Debate Over Bipolar Plates in PEM Fuel Cells: IDTechEx Examines the Metal vs Graphite Dispute in Detail
In the world of proton exchange membrane (PEM) fuel cells, a crucial component is the bipolar plate. These plates serve as structural support, a current collector, and a barrier between oxygen and hydrogen gases, playing a pivotal role in the efficient operation of fuel cells.
When it comes to choosing the appropriate material for bipolar plates, several factors come into play. Mechanical strength, corrosion resistance, electrical and thermal conductivity, and material costs are all key considerations. Traditionally, materials like titanium and steel have been popular choices due to their robust properties. However, as coating technologies improve, alternatives such as aluminum may become viable options.
For passenger cars and light commercial vehicles, metal bipolar plates are dominant due to the importance of form factor and energy density. In contrast, for heavy-duty applications like trucks, trains, and ships, graphite and graphite-based composite plates are better suited due to cost considerations.
Machining, stamping, and laser welding are methods used for creating channels in bipolar plates, with stamping being the predominant method for their formation. Challenges arise during post-fabrication processes, such as the removal of unwanted burrs and the need for a complex coating process.
One innovative approach to bipolar plate production is being developed by Bramble Engineering. They are utilising printed circuit board technology, with plans to license this unique technique to OEMs following proof of scalability.
Despite emerging alternatives, the choice between metal and graphite materials for bipolar plates remains a significant consideration in the PEM fuel cells industry. Companies like Ballard Power Systems and Hydrogenics are expected to use titanium or steel bipolar plates for PEM fuel cells from 2024 to 2034, and the development of new coating technologies that enable the use of other metals like aluminum is anticipated.
Early movers in the PEM fuel cell industry for heavy-duty applications are Toyota and Hyundai, using titanium and steel plates, respectively. The market value of bipolar plates in PEM fuel cells is predicted to surpass US$2.5 billion by 2034.
The IDTechEx report "Materials for PEM Fuel Cells 2024-2034: Technologies, Markets, Players" provides a comprehensive analysis of bipolar plates and other key components for PEM fuel cells, along with 10-year market forecasts. This report sheds light on the ongoing advancements and future trends in the field.

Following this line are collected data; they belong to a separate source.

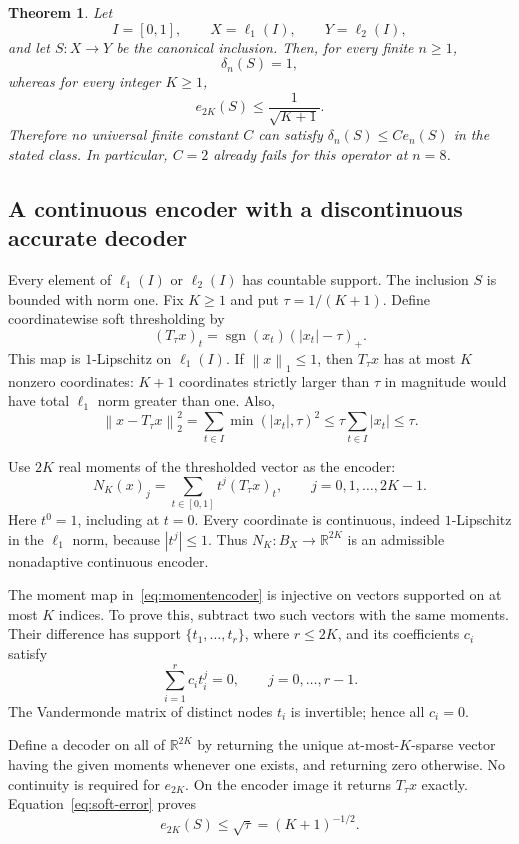 \documentclass[11pt,a4paper]{article}
\newtheorem{theorem}{Theorem}[section]
\theoremstyle{remark}
\newcommand{\R}{\mathbb R}
\newcommand{\norm}[1]{\left\lVert #1\right\rVert}
\newcommand{\sgn}{\operatorname{sgn}}
\begin{document}
\begin{theorem}\label{thm:decoder}
Let
\[
 I=[0,1],\qquad X=\ell_1(I),\qquad Y=\ell_2(I),
\]
and let $S:X\to Y$ be the canonical inclusion. Then, for every finite $n\ge1$,
\[
 \delta_n(S)=1,
\]
whereas for every integer $K\ge1$,
\[
 e_{2K}(S)\le\frac1{\sqrt{K+1}}.
\]
Therefore no universal finite constant $C$ can satisfy $\delta_n(S)\le Ce_n(S)$ in the stated class. In particular, $C=2$ already fails for this operator at $n=8$.
\end{theorem}

\subsection{A continuous encoder with a discontinuous accurate decoder}

Every element of $\ell_1(I)$ or $\ell_2(I)$ has countable support. The inclusion $S$ is bounded with norm one. Fix $K\ge1$ and put $\tau=1/(K+1)$. Define coordinatewise soft thresholding by
\[
 (T_\tau x)_t=\sgn(x_t)(|x_t|-\tau)_+.
\]
This map is $1$-Lipschitz on $\ell_1(I)$. If $\norm{x}_1\le1$, then $T_\tau x$ has at most $K$ nonzero coordinates: $K+1$ coordinates strictly larger than $\tau$ in magnitude would have total $\ell_1$ norm greater than one. Also,
\begin{equation}\label{eq:soft-error}
 \norm{x-T_\tau x}_2^2
 =\sum_{t\in I}\min(|x_t|,\tau)^2
 \le\tau\sum_{t\in I}|x_t|\le\tau.
\end{equation}

Use $2K$ real moments of the thresholded vector as the encoder:
\begin{equation}\label{eq:momentencoder}
 N_K(x)_j=\sum_{t\in[0,1]}t^j(T_\tau x)_t,
 \qquad j=0,1,\ldots,2K-1.
\end{equation}
Here $t^0=1$, including at $t=0$. Every coordinate is continuous, indeed $1$-Lipschitz in the $\ell_1$ norm, because $|t^j|\le1$. Thus $N_K:B_X\to\R^{2K}$ is an admissible nonadaptive continuous encoder.

The moment map in~\eqref{eq:momentencoder} is injective on vectors supported on at most $K$ indices. To prove this, subtract two such vectors with the same moments. Their difference has support $\{t_1,\ldots,t_r\}$, where $r\le2K$, and its coefficients $c_i$ satisfy
\[
 \sum_{i=1}^r c_i t_i^j=0,\qquad j=0,\ldots,r-1.
\]
The Vandermonde matrix of distinct nodes $t_i$ is invertible; hence all $c_i=0$.

Define a decoder on all of $\R^{2K}$ by returning the unique at-most-$K$-sparse vector having the given moments whenever one exists, and returning zero otherwise. No continuity is required for $e_{2K}$. On the encoder image it returns $T_\tau x$ exactly. Equation~\eqref{eq:soft-error} proves
\[
 e_{2K}(S)\le\sqrt\tau=(K+1)^{-1/2}.
\]
\end{document}
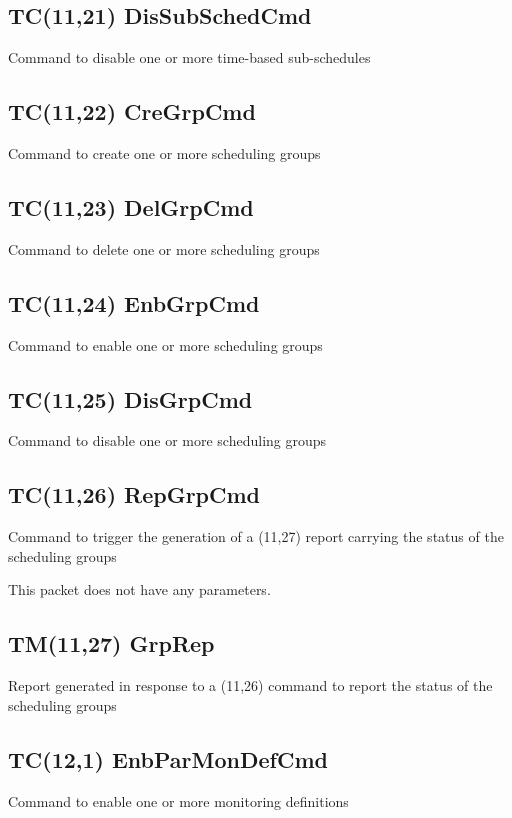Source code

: \pagebreak
\subsection{TC(11,21) DisSubSchedCmd}
Command to disable one or more time-based sub-schedules

\pagebreak
\subsection{TC(11,22) CreGrpCmd}
Command to create one or more scheduling groups

\pagebreak
\subsection{TC(11,23) DelGrpCmd}
Command to delete one or more scheduling groups

\pagebreak
\subsection{TC(11,24) EnbGrpCmd}
Command to enable one or more scheduling groups

\pagebreak
\subsection{TC(11,25) DisGrpCmd}
Command to disable one or more scheduling groups

\pagebreak
\subsection{TC(11,26) RepGrpCmd}
Command to trigger the generation of a (11,27) report carrying the status of the scheduling groups

This packet does not have any parameters.

\pagebreak
\subsection{TM(11,27) GrpRep}
Report generated in response to a (11,26) command to report the status of the scheduling groups

\pagebreak
\subsection{TC(12,1) EnbParMonDefCmd}
Command to enable one or more monitoring definitions

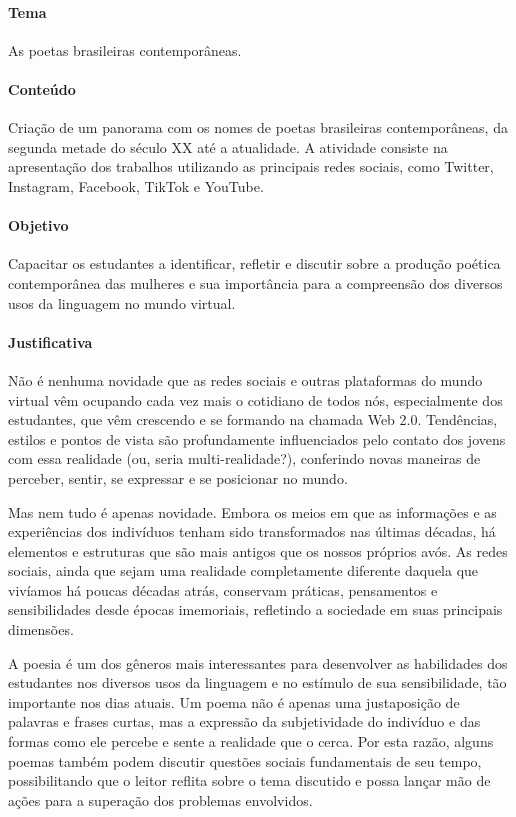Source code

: \documentclass[12pt]{extarticle}
\begin{document}
\paragraph{Tema} As poetas brasileiras contemporâneas.

\paragraph{Conteúdo} Criação de um panorama com os nomes de poetas
brasileiras contemporâneas, da segunda metade do século XX até a
atualidade. A atividade consiste na apresentação dos trabalhos
utilizando as principais redes sociais, como Twitter, Instagram,
Facebook, TikTok e YouTube.

\paragraph{Objetivo} Capacitar os estudantes a identificar, refletir e
discutir sobre a produção poética contemporânea das mulheres e sua
importância para a compreensão dos diversos usos da linguagem no mundo
virtual.

\paragraph{Justificativa} Não é nenhuma novidade que as redes sociais e
outras plataformas do mundo virtual vêm ocupando cada vez mais o
cotidiano de todos nós, especialmente dos estudantes, que vêm crescendo
e se formando na chamada Web 2.0. Tendências, estilos e pontos de vista
são profundamente influenciados pelo contato dos jovens com essa
realidade (ou, seria multi-realidade?), conferindo novas maneiras de
perceber, sentir, se expressar e se posicionar no mundo.

Mas nem tudo é apenas novidade. Embora os meios em que as informações e
as experiências dos indivíduos tenham sido transformados nas últimas
décadas, há elementos e estruturas que são mais antigos que os nossos
próprios avós. As redes sociais, ainda que sejam uma realidade
completamente diferente daquela que vivíamos há poucas décadas atrás,
conservam práticas, pensamentos e sensibilidades desde épocas
imemoriais, refletindo a sociedade em suas principais dimensões.

A poesia é um dos gêneros mais interessantes para desenvolver as
habilidades dos estudantes nos diversos usos da linguagem e no estímulo
de sua sensibilidade, tão importante nos dias atuais. Um poema não é
apenas uma justaposição de palavras e frases curtas, mas a expressão da
subjetividade do indivíduo e das formas como ele percebe e sente a
realidade que o cerca. Por esta razão, alguns poemas também podem
discutir questões sociais fundamentais de seu tempo, possibilitando que
o leitor reflita sobre o tema discutido e possa lançar mão de ações para
a superação dos problemas envolvidos.
\end{document}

Coatings can be applied prior to stamping for graphite-based bipolar plates, but caution is necessary to avoid introducing defects that could lead to pinhole corrosion of the plate. Etching, including photochemical and laser methods, is a novel approach to producing bipolar plates, but it is not well-suited for graphite plates. Laser welding is utilised to seal any gaskets or other components to the bipolar plate.
As the PEM fuel cell industry continues to evolve, the choice between metal and graphite materials for bipolar plates will remain a significant consideration. Traditional manufacturing techniques are expected to continue to dominate the market in the mid-term and retain a significant market share in the long run, according to IDTechEx. However, innovative approaches like those being developed by Bramble Engineering could revolutionise the industry, offering new possibilities for the future of PEM fuel cells.